Unzureichende deutsche Gerichtsbarkeit: Der Fall der US-Soldaten in Wittlich

Ein Fall von mutmaßlichem Besatzungsrecht ereignete sich im August des vergangenen Jahres, als zwei US-Soldaten während eines Kirmesbesuchs in Wittlich einen 28-jährigen Mann vor dessen Wohnung niederstachen. Die Tatwaffe wurde später in der Lieser gefunden. Überraschenderweise wurde der Fall vor einem US-Militärgericht verhandelt, das einen der Angeklagten ohne öffentliche Erklärung freisprach, während der andere laut Medienberichten bereits außergerichtlich sanktioniert wurde. Beide Soldaten bleiben unbehelligt in ihren Dienstpositionen.

Die Entscheidung, dieses Verbrechen den US-Militärbehörden zu überlassen, war fragwürdig, insbesondere da das Zusatzabkommen zur Stationierung ausländischer Truppen in Deutschland von 1963 durchaus die Ausübung deutscher Gerichtsbarkeit in solchen Fällen vorsieht. Besonders bei schwerwiegenden Delikten wie Tötungsdelikten sollte deutschen Gerichten die Zuständigkeit nicht entzogen werden.

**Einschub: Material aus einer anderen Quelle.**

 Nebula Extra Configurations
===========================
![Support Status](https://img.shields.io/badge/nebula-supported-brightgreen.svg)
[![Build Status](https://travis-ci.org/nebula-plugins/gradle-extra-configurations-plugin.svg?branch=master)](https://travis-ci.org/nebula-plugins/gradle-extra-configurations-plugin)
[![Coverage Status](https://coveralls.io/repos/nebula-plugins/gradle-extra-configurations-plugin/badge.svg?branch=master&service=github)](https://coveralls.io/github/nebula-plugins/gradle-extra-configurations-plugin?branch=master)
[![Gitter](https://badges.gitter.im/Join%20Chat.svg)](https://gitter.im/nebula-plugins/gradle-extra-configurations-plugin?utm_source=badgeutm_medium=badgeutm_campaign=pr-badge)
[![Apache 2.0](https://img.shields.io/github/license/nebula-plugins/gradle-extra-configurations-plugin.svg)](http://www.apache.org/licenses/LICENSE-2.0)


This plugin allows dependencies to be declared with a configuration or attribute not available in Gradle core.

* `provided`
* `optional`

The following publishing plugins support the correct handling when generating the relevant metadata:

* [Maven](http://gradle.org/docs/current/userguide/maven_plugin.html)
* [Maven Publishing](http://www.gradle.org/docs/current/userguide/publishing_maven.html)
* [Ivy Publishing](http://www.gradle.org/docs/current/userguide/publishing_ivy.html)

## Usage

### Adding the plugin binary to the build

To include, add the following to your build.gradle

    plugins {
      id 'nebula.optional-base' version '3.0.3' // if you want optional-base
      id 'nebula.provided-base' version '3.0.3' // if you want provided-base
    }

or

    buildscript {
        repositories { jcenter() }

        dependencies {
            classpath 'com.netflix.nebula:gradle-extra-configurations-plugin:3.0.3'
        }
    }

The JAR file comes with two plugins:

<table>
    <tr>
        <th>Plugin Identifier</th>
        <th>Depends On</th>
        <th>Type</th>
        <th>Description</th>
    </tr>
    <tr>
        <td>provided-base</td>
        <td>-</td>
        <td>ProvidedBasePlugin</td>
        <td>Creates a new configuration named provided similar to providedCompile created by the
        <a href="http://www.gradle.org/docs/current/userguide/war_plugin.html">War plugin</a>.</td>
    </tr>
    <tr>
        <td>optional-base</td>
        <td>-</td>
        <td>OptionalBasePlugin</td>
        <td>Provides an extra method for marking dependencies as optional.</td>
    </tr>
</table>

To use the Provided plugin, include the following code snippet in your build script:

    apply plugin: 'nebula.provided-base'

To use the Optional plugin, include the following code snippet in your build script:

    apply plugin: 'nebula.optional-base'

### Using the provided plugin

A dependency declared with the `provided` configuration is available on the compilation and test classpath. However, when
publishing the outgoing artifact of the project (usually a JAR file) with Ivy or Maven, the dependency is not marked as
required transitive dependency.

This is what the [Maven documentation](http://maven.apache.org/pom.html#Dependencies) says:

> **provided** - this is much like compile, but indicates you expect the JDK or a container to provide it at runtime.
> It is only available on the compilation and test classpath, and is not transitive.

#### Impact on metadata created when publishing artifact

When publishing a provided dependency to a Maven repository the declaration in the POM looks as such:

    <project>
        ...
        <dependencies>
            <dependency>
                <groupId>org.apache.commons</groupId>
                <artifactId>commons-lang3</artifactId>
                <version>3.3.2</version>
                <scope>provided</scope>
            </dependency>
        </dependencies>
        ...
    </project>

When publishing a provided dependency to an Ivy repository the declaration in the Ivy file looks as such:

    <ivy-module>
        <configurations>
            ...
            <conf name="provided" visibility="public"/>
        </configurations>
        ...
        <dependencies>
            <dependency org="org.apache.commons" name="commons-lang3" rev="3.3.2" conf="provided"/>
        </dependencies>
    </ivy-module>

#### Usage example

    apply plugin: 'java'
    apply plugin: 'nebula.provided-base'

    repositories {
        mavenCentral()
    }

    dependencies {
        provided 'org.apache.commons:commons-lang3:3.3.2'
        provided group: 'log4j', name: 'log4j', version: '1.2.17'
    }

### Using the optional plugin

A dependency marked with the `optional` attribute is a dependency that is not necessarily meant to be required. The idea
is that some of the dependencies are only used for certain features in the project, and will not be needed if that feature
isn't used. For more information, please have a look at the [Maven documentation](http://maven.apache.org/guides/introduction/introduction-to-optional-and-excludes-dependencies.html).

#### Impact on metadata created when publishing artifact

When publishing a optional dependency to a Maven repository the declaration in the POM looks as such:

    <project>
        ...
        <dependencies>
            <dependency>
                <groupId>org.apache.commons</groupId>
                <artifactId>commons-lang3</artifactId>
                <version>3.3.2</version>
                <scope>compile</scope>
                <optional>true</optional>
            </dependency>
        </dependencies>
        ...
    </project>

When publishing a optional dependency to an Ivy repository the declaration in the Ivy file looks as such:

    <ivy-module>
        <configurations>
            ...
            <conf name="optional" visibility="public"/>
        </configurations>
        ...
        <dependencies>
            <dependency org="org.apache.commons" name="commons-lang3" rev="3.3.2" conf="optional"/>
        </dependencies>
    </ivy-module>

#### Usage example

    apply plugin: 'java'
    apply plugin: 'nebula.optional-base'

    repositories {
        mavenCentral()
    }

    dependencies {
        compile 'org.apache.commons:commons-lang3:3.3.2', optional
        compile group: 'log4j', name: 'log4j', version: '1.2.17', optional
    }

Das milde Urteil für beide Täter erscheint befremdlich, wenn man bedenkt, dass das Opfer mehrfach in die Brust gestochen wurde. Normalerweise würde man erwarten, dass ein solches Handeln zumindest als bedingt vorsätzlich betrachtet wird, was nach deutschem Recht wahrscheinlich als Totschlag eingestuft würde.

Die Staatsanwaltschaft Kaiserslautern hätte auf ein Verfahren vor einem deutschen Gericht bestehen müssen. Doch offenbar hat das Innenministerium von Rheinland-Pfalz, welches Weisungsbefugnis über die Staatsanwaltschaft hat, anders entschieden.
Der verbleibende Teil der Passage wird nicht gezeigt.